Page:Valéry - L’Idée fixe.djvu/34

Le texte de cette page a été corrigé et est conforme au fac-similé.

— C’est immense, ce que vous dites.

— Dame…

— Ce sont des énormités.

— Et il prend son désordre où il le trouve. En lui, autour de lui, partout… Il lui faut une différence Ordre-Désordre, pour fonctionner, comme il faut une différence thermique à une machine, à un phénomène quelconque !… Mais je vous répète que la comparaison est…

— Fausse.

— Non !… Oui… Soit !…

— Et alors ?… Voici, en tout cas, la Poésie justifiée… En un tour de main, ou tourne-main. Il faut parler à la mode. Les journaux maintenant disent : tourne-main.

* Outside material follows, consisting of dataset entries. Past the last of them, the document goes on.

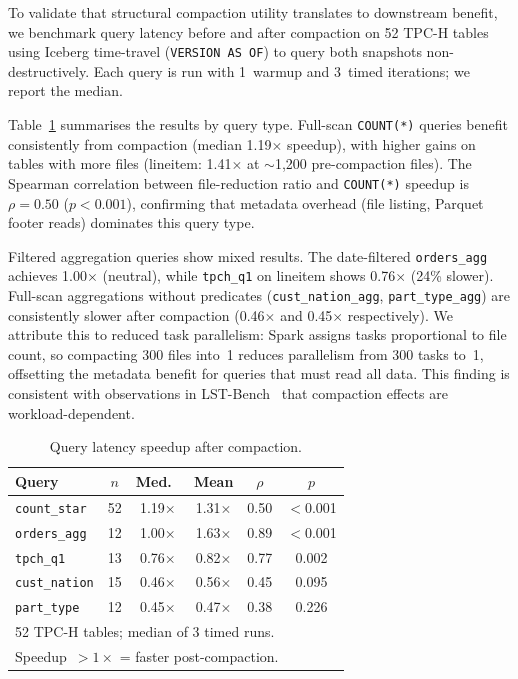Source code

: \documentclass[conference, 10pt]{IEEEtran}
\begin{document}
To validate that structural compaction utility translates to
downstream benefit, we benchmark query latency before and after
compaction on 52 TPC-H tables using Iceberg time-travel
(\texttt{VERSION AS OF}) to query both snapshots non-destructively.
Each query is run with 1~warmup and 3~timed iterations; we report
the median.

Table~\ref{tab:querybench} summarises the results by query type.
Full-scan \texttt{COUNT(*)} queries benefit consistently from
compaction (median 1.19$\times$ speedup), with higher gains on
tables with more files (lineitem: 1.41$\times$ at $\sim$1{,}200
pre-compaction files). The Spearman correlation between
file-reduction ratio and \texttt{COUNT(*)} speedup is
$\rho = 0.50$ ($p < 0.001$), confirming that metadata overhead
(file listing, Parquet footer reads) dominates this query type.

Filtered aggregation queries show mixed results. The date-filtered
\texttt{orders\_agg} achieves 1.00$\times$ (neutral), while
\texttt{tpch\_q1} on lineitem shows 0.76$\times$ (24\% slower).
Full-scan aggregations without predicates
(\texttt{cust\_nation\_agg}, \texttt{part\_type\_agg}) are
consistently slower after compaction (0.46$\times$ and
0.45$\times$ respectively). We attribute this to reduced task
parallelism: Spark assigns tasks proportional to file count, so
compacting 300 files into~1 reduces parallelism from 300 tasks
to~1, offsetting the metadata benefit for queries that must read
all data. This finding is consistent with observations in
LST-Bench~\cite{camachorodriguez2024lstbench} that compaction
effects are workload-dependent.

\begin{table}[tb]
\setlength{\abovecaptionskip}{4pt}
\setlength{\belowcaptionskip}{-4pt}
\centering
\caption{Query latency speedup after compaction.}
\label{tab:querybench}
\begin{tabular}{lccccc}
\toprule
Query & $n$ & Med.\ & Mean & $\rho$ & $p$ \\
\midrule
\texttt{count\_star}    & 52 & 1.19$\times$ & 1.31$\times$ & 0.50 & $<$0.001 \\
\texttt{orders\_agg}    & 12 & 1.00$\times$ & 1.63$\times$ & 0.89 & $<$0.001 \\
\texttt{tpch\_q1}       & 13 & 0.76$\times$ & 0.82$\times$ & 0.77 & 0.002 \\
\texttt{cust\_nation}   & 15 & 0.46$\times$ & 0.56$\times$ & 0.45 & 0.095 \\
\texttt{part\_type}     & 12 & 0.45$\times$ & 0.47$\times$ & 0.38 & 0.226 \\
\bottomrule
\multicolumn{6}{l}{\scriptsize 52 TPC-H tables; median of 3 timed runs.} \\
\multicolumn{6}{l}{\scriptsize Speedup~$> 1{\times}$ = faster post-compaction.} \\
\end{tabular}
\end{table}
\end{document}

— Avez-vous réfléchi quelquefois sur les rêves, Docteur ?

— En voilà, des phénomènes à la mode !… Nous aurons bientôt une chaire d’Oneiromancie à la Faculté. Ce n’est pas moi qui la briguerai… Ah non, non…

— Et pourquoi ?

— Mon cher, j’en ai tellement assez de ces histoires, de toutes ces cochonneries, on m’a assez abreuvé de narcoses incestueuses… Savez-vous où j’en viens, où j’en suis ?… À ce point de saturation, que…

— Achevez, Seigneur…

— Je finis par croire que le rêve… N’existe pas !…

— Ciel !…

Que devient alors le songe d’Athalie ?

— Je ne crains pas de m’avancer jusqu’à… être sur le point de penser que le rêve… est un rêve.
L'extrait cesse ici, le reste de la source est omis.